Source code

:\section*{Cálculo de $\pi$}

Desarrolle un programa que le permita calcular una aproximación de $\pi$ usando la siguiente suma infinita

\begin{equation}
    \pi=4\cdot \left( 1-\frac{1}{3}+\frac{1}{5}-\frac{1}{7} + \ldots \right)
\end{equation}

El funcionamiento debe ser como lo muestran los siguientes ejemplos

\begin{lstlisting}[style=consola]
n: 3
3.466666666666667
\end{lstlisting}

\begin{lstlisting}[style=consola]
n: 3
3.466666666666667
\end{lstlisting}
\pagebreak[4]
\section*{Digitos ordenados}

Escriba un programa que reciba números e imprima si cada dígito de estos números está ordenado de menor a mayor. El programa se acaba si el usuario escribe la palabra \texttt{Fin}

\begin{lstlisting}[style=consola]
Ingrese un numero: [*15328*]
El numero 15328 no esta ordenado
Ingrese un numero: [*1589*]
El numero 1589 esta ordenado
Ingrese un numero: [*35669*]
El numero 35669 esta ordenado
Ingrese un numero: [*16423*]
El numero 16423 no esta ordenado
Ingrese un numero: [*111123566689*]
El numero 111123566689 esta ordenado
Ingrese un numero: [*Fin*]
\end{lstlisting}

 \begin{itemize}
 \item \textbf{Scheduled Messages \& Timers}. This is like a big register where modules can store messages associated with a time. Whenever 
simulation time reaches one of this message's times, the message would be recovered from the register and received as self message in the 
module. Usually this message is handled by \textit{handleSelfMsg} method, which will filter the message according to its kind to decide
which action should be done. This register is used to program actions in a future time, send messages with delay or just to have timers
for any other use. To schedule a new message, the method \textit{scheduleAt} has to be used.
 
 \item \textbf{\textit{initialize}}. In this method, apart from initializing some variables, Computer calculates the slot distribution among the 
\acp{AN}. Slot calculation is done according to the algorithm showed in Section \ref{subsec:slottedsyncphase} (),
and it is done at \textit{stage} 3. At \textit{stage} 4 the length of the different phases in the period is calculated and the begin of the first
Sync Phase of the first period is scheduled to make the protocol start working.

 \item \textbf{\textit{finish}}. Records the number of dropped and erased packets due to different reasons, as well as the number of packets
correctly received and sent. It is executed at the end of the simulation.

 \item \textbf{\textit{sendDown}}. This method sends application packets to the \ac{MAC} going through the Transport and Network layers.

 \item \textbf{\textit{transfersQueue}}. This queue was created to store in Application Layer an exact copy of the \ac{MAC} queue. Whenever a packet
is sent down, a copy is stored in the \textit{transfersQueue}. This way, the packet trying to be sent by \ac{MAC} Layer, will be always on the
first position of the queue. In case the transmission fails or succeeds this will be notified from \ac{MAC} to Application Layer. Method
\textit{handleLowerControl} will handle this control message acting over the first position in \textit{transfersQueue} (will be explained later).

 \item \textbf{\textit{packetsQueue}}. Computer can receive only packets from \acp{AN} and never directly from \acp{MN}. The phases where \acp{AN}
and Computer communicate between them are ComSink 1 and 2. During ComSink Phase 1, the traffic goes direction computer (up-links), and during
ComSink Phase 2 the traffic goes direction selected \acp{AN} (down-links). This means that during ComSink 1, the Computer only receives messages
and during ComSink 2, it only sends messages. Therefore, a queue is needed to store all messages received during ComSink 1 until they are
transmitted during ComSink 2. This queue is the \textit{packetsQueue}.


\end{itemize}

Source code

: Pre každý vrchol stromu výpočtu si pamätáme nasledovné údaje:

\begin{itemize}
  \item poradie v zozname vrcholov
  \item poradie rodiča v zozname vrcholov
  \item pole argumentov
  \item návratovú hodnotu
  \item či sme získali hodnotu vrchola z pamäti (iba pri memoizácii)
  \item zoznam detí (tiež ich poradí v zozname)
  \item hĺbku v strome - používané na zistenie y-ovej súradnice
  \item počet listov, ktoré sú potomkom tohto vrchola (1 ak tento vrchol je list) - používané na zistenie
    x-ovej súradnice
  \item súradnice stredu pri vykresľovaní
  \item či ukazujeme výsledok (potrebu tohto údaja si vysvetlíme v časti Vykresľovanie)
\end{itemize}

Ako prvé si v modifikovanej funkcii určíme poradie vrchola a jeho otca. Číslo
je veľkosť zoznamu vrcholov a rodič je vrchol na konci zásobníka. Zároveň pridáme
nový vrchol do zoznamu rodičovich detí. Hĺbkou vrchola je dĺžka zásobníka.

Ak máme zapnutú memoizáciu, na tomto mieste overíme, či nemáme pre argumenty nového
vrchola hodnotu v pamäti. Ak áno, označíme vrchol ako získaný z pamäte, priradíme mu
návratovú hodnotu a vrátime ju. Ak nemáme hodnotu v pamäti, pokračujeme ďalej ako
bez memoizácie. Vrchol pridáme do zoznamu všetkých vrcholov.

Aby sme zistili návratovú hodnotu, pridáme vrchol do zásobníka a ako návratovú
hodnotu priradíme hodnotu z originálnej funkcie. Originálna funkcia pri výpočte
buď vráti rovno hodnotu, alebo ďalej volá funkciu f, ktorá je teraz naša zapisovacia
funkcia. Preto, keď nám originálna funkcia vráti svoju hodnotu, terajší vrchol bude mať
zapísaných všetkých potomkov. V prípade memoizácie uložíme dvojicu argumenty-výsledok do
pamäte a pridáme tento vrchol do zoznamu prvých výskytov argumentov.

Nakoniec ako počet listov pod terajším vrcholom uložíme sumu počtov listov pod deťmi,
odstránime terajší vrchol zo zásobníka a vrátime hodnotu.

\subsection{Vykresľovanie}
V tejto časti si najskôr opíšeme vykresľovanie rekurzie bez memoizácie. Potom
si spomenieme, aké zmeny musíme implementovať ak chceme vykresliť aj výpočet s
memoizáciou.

What to do: A verbatim transcription is needed of the lines above, starting at the line with "Ingrese un numero: [*111123566689*]" and ending at the line with "which action should", both included, and of nothing else.

Reply:
Ingrese un numero: [*111123566689*]
El numero 111123566689 esta ordenado
Ingrese un numero: [*Fin*]
\end{lstlisting}

 \begin{itemize}
 \item \textbf{Scheduled Messages \& Timers}. This is like a big register where modules can store messages associated with a time. Whenever 
simulation time reaches one of this message's times, the message would be recovered from the register and received as self message in the 
module. Usually this message is handled by \textit{handleSelfMsg} method, which will filter the message according to its kind to decide
which action should be done. This register is used to program actions in a future time, send messages with delay or just to have timers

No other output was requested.